Like with books themselves, one of the first things any reader notices about a book blog - or any blog in general - is the design, so it's important to have one that's both functional and eye-pleasing. In this post, I've written up a few pieces of advice regarding blog design.
Now, I'm by no means an expert, and all the following tips I give below are just drawn from my own experience visiting blogs. Please feel free to consider or disregard any advice below.
1. Color Scheme: Don't Blind Your Readers
The majority of your blog readers have functioning vision, and they would probably like to keep it that way, so please, please, please go easy on the colors.
There's no need to make it look like your blog fell in a pot of melted rainbows and day-glo. When I pull up your blog, I really don't want to have to squint through the blinding yellows and reds and neon hot pinks. This doesn't mean you have to have a drab white and silver theme, but just keep the colors at a tolerable level.
This goes the reverse way, too. Your blog is not a cave, so don't make it pitch black. I agree that light text on black background looks cool, but when it comes to ease of reading? Not so much.
2. Widgets: Don't Have Them Pouring Off the Page
We all know widgets are cool, and fun, and awesome in every single way, and I'm as guilty as anyone else when it comes to entertaining the idea of putting those wonderfully flashy objects on the sides of my blog. But like anything else, widgets are only good in moderation.
Sure, put some promotional buttons and some neat (but pertaining!) gadgets along the side. That's great, and it makes your blog relevant and interesting. What you do want to avoid, though, is having so many that the entire page is cluttered.
Arguably even worse is when you have so many flashy objects that it takes forever for your blog to load. People are impatient, and they don't want to have to wait too long to visit, nor do they want their browser to crash every time.
3. Comments: Don't Make Them Impossible
We all love comments, but some blogs make it unnecessarily hard to do so. To start with, you don't want the comment button hidden. A reader shouldn't have to search for it. And on the contrasting side, it shouldn't be huge and obnoxiously bright.
But more important than just finding the comments button, you want it to be easy to make one. Specifically, I'm talking about Captcha and other human-verification devices.
If you have a genuine spam problem with your blog, which is something that certainly happens as your blog gets larger and larger, go ahead and make verification a requirement. But if you don't, then there's no need to impose such a time-consuming and irritating device on your readers.
You also want to be careful with the comment form. The ones that require you to input name, blog name, email address, etc. can be rather annoying. In my experience, the standard ones that come with Google Blogger are the quickest because there's an easy drop-down menu to choose your identity.

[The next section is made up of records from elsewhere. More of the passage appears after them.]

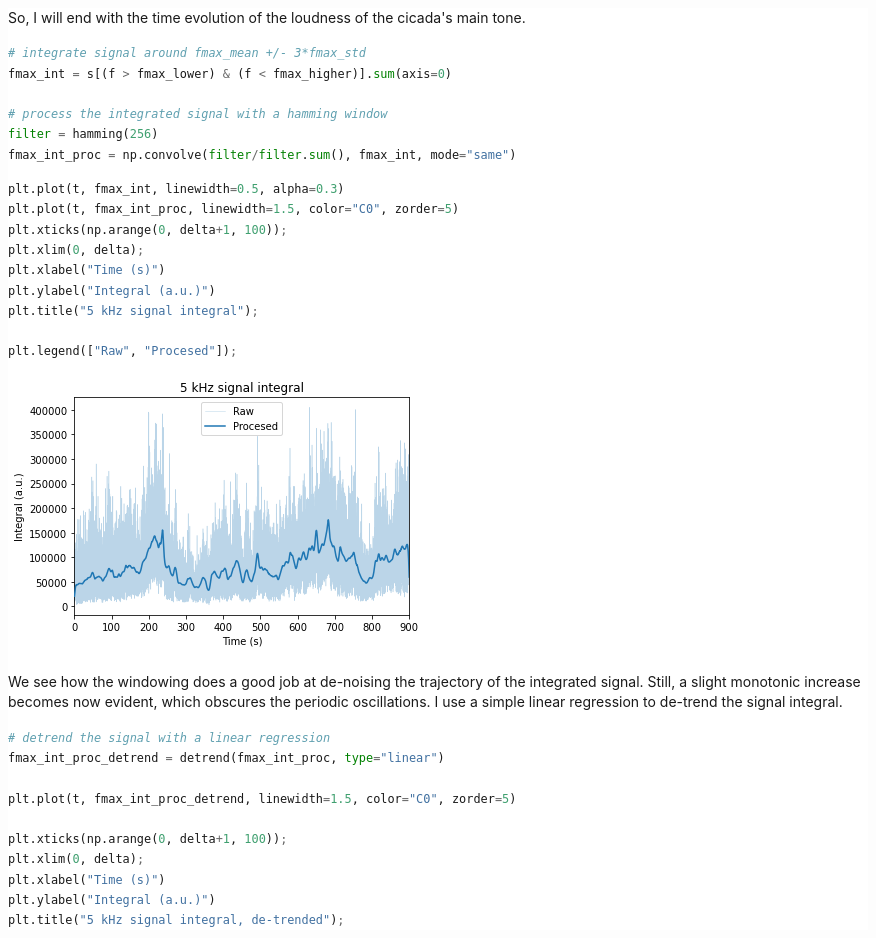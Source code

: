 So, I will end with the time evolution of the loudness of the cicada's main tone. 


```python
# integrate signal around fmax_mean +/- 3*fmax_std
fmax_int = s[(f > fmax_lower) & (f < fmax_higher)].sum(axis=0)

# process the integrated signal with a hamming window
filter = hamming(256)
fmax_int_proc = np.convolve(filter/filter.sum(), fmax_int, mode="same")
```


```python
plt.plot(t, fmax_int, linewidth=0.5, alpha=0.3)
plt.plot(t, fmax_int_proc, linewidth=1.5, color="C0", zorder=5)
plt.xticks(np.arange(0, delta+1, 100));
plt.xlim(0, delta);
plt.xlabel("Time (s)")
plt.ylabel("Integral (a.u.)")
plt.title("5 kHz signal integral");

plt.legend(["Raw", "Procesed"]);
```


    
![png](0-finding-periodicity_files/0-finding-periodicity_12_0.png)
    


We see how the windowing does a good job at de-noising the trajectory of the integrated signal. Still, a slight monotonic increase becomes now evident, which obscures the periodic oscillations. I use a simple linear regression to de-trend the signal integral.


```python
# detrend the signal with a linear regression
fmax_int_proc_detrend = detrend(fmax_int_proc, type="linear")

plt.plot(t, fmax_int_proc_detrend, linewidth=1.5, color="C0", zorder=5)

plt.xticks(np.arange(0, delta+1, 100));
plt.xlim(0, delta);
plt.xlabel("Time (s)")
plt.ylabel("Integral (a.u.)")
plt.title("5 kHz signal integral, de-trended");

```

That concludes these three tips. I hope they were helpful! Do you agree or disagree with any of these, or have some tips of your own? Share in the comments! (I promise there's no Captcha :P)
5 comments:
I agree with your tips :) I absolutely hate the widgets that have sound! and usually I can't find it and it's really loud! I have the comment form where u gotta put in your email n stuff, but I only did that because what annoys me with the Google comments is the code u gotta put in sometimes. I think nowadays it's either one or the other lol
Steph: Yeah, the ones with sound can be the most annoying of all! For the Google comments, you can turn off the code by going to your dashboard and going to Settings. :)
Yes yes YES. #2 especially, but really they're all important. Thanks for sharing these tips with people!
Great post. I'm of the opinion that CAPTCHA is never okay. lol. Maybe I'm exaggerating but perhaps approving comments would be better than having CAPTCHA.
Great tips, thanks! They really helped.